TASK BRIEF. Wherever a line in the data holds the word "intervals", pull that line out.

TASK DATA.
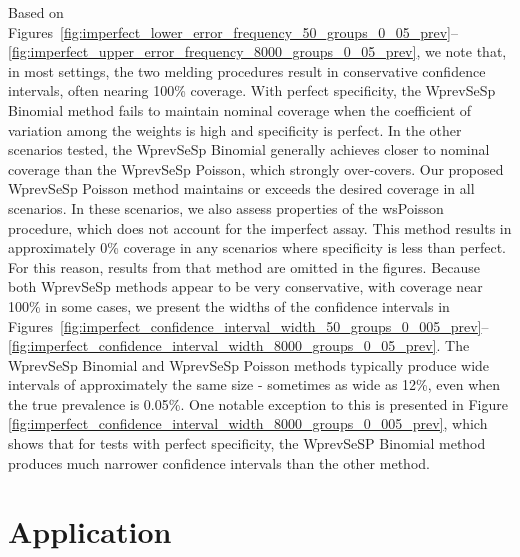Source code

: Based on Figures~\ref{fig:imperfect_lower_error_frequency_50_groups_0_05_prev}--\ref{fig:imperfect_upper_error_frequency_8000_groups_0_05_prev}, we note that, in most settings, the two melding procedures result in conservative confidence intervals, often nearing 100\% coverage.
With perfect specificity, the WprevSeSp Binomial method fails to maintain nominal coverage when the coefficient of variation among the weights is high and specificity is perfect.
In the other scenarios tested, the WprevSeSp Binomial generally achieves closer to nominal coverage than the WprevSeSp Poisson, which strongly over-covers.
Our proposed WprevSeSp Poisson method maintains or exceeds the desired coverage in all scenarios.
In these scenarios, we also assess properties of the wsPoisson procedure, which does not account for the imperfect assay.
This method results in approximately 0\% coverage in any scenarios where specificity is less than perfect.
For this reason, results from that method are omitted in the figures.
Because both WprevSeSp methods appear to be very conservative, with coverage near 100\% in some cases, we present the widths of the confidence intervals in Figures~\ref{fig:imperfect_confidence_interval_width_50_groups_0_005_prev}--\ref{fig:imperfect_confidence_interval_width_8000_groups_0_05_prev}.
The WprevSeSp Binomial and WprevSeSp Poisson methods typically produce wide intervals of approximately the same size - sometimes as wide as 12\%, even when the true prevalence is 0.05\%.
One notable exception to this is presented in Figure \ref{fig:imperfect_confidence_interval_width_8000_groups_0_005_prev}, which shows that for tests with perfect specificity, the WprevSeSP Binomial method produces much narrower confidence intervals than the other method.

\section{Application}
\label{sec-Application}

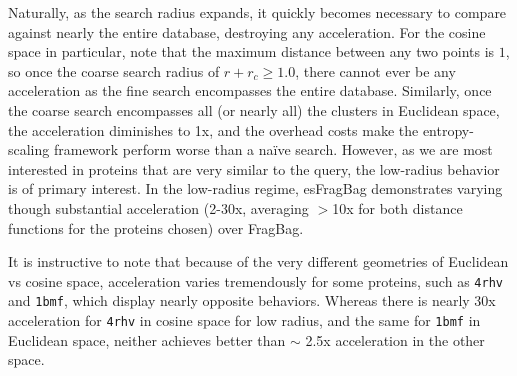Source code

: \documentclass[review,preprint,12pt]{elsarticle}
\theoremstyle{definition}
\theoremstyle{remark}
\numberwithin{equation}{section}
\begin{document}
Naturally, as the search radius expands, it quickly becomes necessary to compare against nearly the entire database, destroying any acceleration.
For the cosine space in particular, note that the maximum distance between any two points is $1$, so once the coarse search radius of $r+r_c \ge 1.0$, there cannot ever be any acceleration as the fine search encompasses the entire database.
Similarly, once the coarse search encompasses all (or nearly all) the clusters in Euclidean space, the acceleration diminishes to 1x, and the overhead costs make the entropy-scaling framework perform worse than a na\"ive search.
However, as we are most interested in proteins that are very similar to the query, the low-radius behavior is of primary interest.
In the low-radius regime, esFragBag demonstrates varying though substantial acceleration (2-30x, averaging $>$10x for both distance functions for the proteins chosen) over FragBag.

It is instructive to note that because of the very different geometries of Euclidean vs cosine space, acceleration varies tremendously for some proteins, such as \texttt{4rhv} and \texttt{1bmf}, which display nearly opposite behaviors.
Whereas there is nearly 30x acceleration for \texttt{4rhv} in cosine space for low radius, and the same for \texttt{1bmf} in Euclidean space, neither achieves better than $\sim$ 2.5x acceleration in the other space.
\end{document}
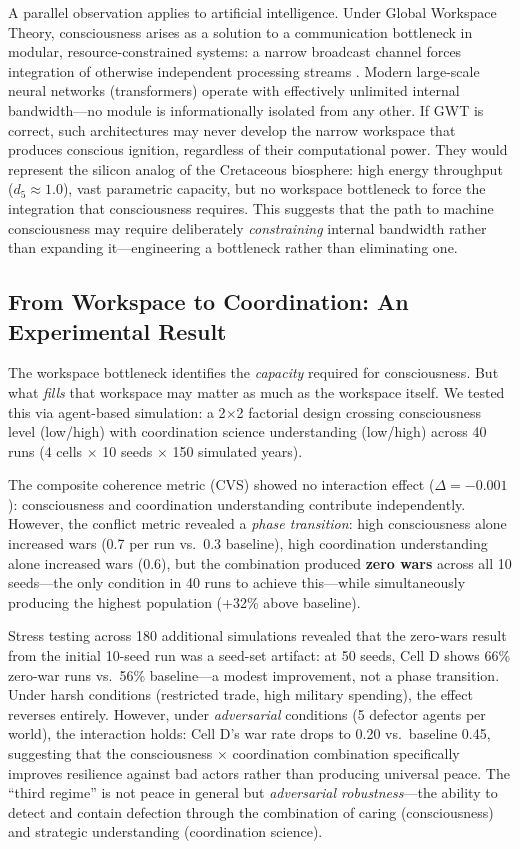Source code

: \documentclass[10pt,letterpaper]{article}
\begin{document}
A parallel observation applies to artificial intelligence. Under Global
Workspace Theory, consciousness arises as a solution to a communication
bottleneck in modular, resource-constrained systems: a narrow broadcast
channel forces integration of otherwise independent processing streams
\cite{baars1988}. Modern large-scale neural networks (transformers) operate
with effectively unlimited internal bandwidth---no module is informationally
isolated from any other. If GWT is correct, such architectures may never
develop the narrow workspace that produces conscious ignition, regardless of
their computational power. They would represent the silicon analog of the
Cretaceous biosphere: high energy throughput ($d_5 \approx 1.0$), vast
parametric capacity, but no workspace bottleneck to force the integration
that consciousness requires. This suggests that the path to machine
consciousness may require deliberately \emph{constraining} internal
bandwidth rather than expanding it---engineering a bottleneck rather than
eliminating one.

\subsection*{From Workspace to Coordination: An Experimental Result}

The workspace bottleneck identifies the \emph{capacity} required for
consciousness. But what \emph{fills} that workspace may matter as much as
the workspace itself. We tested this via agent-based simulation:
a 2$\times$2 factorial design crossing consciousness level (low/high)
with coordination science understanding (low/high) across 40 runs
(4 cells $\times$ 10 seeds $\times$ 150 simulated years).

The composite coherence metric (CVS) showed no interaction effect
($\Delta = -0.001$): consciousness and coordination understanding
contribute independently. However, the conflict metric revealed a
\emph{phase transition}: high consciousness alone increased wars
(0.7 per run vs.\ 0.3 baseline), high coordination understanding alone
increased wars (0.6), but the combination produced \textbf{zero wars}
across all 10 seeds---the only condition in 40 runs to achieve this---while
simultaneously producing the highest population (+32\% above baseline).

Stress testing across 180 additional simulations revealed that the
zero-wars result from the initial 10-seed run was a seed-set artifact:
at 50 seeds, Cell D shows 66\% zero-war runs vs.\ 56\% baseline---a
modest improvement, not a phase transition. Under harsh conditions
(restricted trade, high military spending), the effect reverses entirely.
However, under \emph{adversarial} conditions (5 defector agents per
world), the interaction holds: Cell D's war rate drops to 0.20 vs.\
baseline 0.45, suggesting that the consciousness $\times$ coordination
combination specifically improves resilience against bad actors rather
than producing universal peace. The ``third regime'' is not peace in
general but \emph{adversarial robustness}---the ability to detect and
contain defection through the combination of caring (consciousness) and
strategic understanding (coordination science).
\end{document}
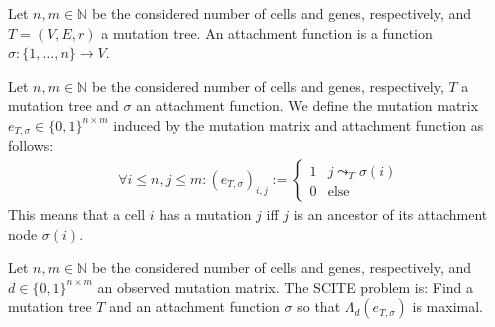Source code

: \begin{definition}
    \label{def:attachment}
    Let $n, m \in \mathbb{N}$ be the considered number of cells and genes, respectively, and $T = (V, E, r)$ a mutation tree. An attachment function is a function $\sigma: \{1, \dots, n\} \rightarrow V$.
\end{definition}

\begin{definition}
    \label{def:induced_mutmatrix}
    Let $n, m \in \mathbb{N}$ be the considered number of cells and genes, respectively, $T$ a mutation tree and $\sigma$ an attachment function. We define the mutation matrix $e_{T, \sigma} \in \{0,1\}^{n \times m}$ induced by the mutation matrix and attachment function as follows:
    \begin{align*}
        \forall i \leq n, j \leq m: (e_{T, \sigma})_{i,j} := \begin{cases}
            1 & j \leadsto_T \sigma(i) \\
            0 & \mathrm{else}
        \end{cases}
    \end{align*}
    This means that a cell $i$ has a mutation $j$ iff $j$ is an ancestor of its attachment node $\sigma(i)$.
\end{definition}

\begin{definition}
    \label{def:scite_problem}
    Let $n, m \in \mathbb{N}$ be the considered number of cells and genes, respectively, and $d \in \{0,1\}^{n \times m}$ an observed mutation matrix. The \ac{SCITE} problem is: Find a mutation tree $T$ and an attachment function $\sigma$ so that $\Lambda_d(e_{T, \sigma})$ is maximal.
\end{definition}


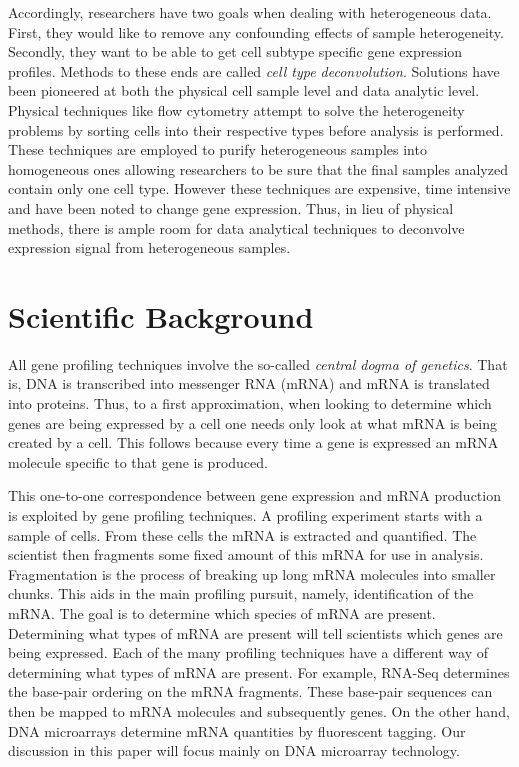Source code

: \documentclass[reqno,12pt,oneside]{report}\usepackage[]{graphicx}\usepackage[]{color}
\theoremstyle{plain}
\theoremstyle{definition}
\theoremstyle{remark}
\numberwithin{theorem}{chapter}     %
\begin{document}
Accordingly, researchers have two goals when dealing with heterogeneous data. First, they would like to remove any confounding effects of sample heterogeneity. Secondly, they want to be able to get cell subtype specific gene expression profiles. Methods to these ends are called \emph{cell type deconvolution}. Solutions have been pioneered at both the physical cell sample level and data analytic level. Physical techniques like flow cytometry attempt to solve the heterogeneity problems by sorting cells into their respective types before analysis is performed. These techniques are employed to purify heterogeneous samples into homogeneous ones allowing researchers to be sure that the final samples analyzed contain only one cell type. However these techniques are expensive, time intensive and have been noted to change gene expression. Thus, in lieu of physical methods, there is ample room for data analytical techniques to deconvolve expression signal from heterogeneous samples. 

 

 \chapter{Scientific Background}
 \label{chap:Science}

All gene profiling techniques involve the so-called \emph{central dogma of genetics}. That is, DNA is transcribed into messenger RNA (mRNA) and mRNA is translated into proteins. Thus, to a first approximation, when looking to determine which genes are being expressed by a cell one needs only look at what mRNA is being created by a cell. This follows because every time a gene is expressed an mRNA molecule specific to that gene is produced.

This one-to-one correspondence between gene expression and mRNA production is exploited by gene profiling techniques. A profiling experiment starts with a sample of cells. From these cells the mRNA is extracted and quantified. The scientist then fragments some fixed amount of this mRNA for use in analysis. Fragmentation is the process of breaking up long mRNA molecules into smaller chunks. This aids in the main profiling pursuit, namely, identification of the mRNA. The goal is to determine which species of mRNA are present. Determining what types of mRNA are present will tell scientists which genes are being expressed. Each of the many profiling techniques have a different way of determining what types of mRNA are present. For example, RNA-Seq determines the base-pair ordering on the mRNA fragments. These base-pair sequences can then be mapped to mRNA molecules and subsequently genes. On the other hand, DNA microarrays determine mRNA quantities by fluorescent tagging. Our discussion in this paper will focus mainly on DNA microarray technology.
\end{document}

SOLUTION FOR THIS TASK.
: Based on Figures~\ref{fig:imperfect_lower_error_frequency_50_groups_0_05_prev}--\ref{fig:imperfect_upper_error_frequency_8000_groups_0_05_prev}, we note that, in most settings, the two melding procedures result in conservative confidence intervals, often nearing 100\% coverage.
Because both WprevSeSp methods appear to be very conservative, with coverage near 100\% in some cases, we present the widths of the confidence intervals in Figures~\ref{fig:imperfect_confidence_interval_width_50_groups_0_005_prev}--\ref{fig:imperfect_confidence_interval_width_8000_groups_0_05_prev}.
The WprevSeSp Binomial and WprevSeSp Poisson methods typically produce wide intervals of approximately the same size - sometimes as wide as 12\%, even when the true prevalence is 0.05\%.
One notable exception to this is presented in Figure \ref{fig:imperfect_confidence_interval_width_8000_groups_0_005_prev}, which shows that for tests with perfect specificity, the WprevSeSP Binomial method produces much narrower confidence intervals than the other method.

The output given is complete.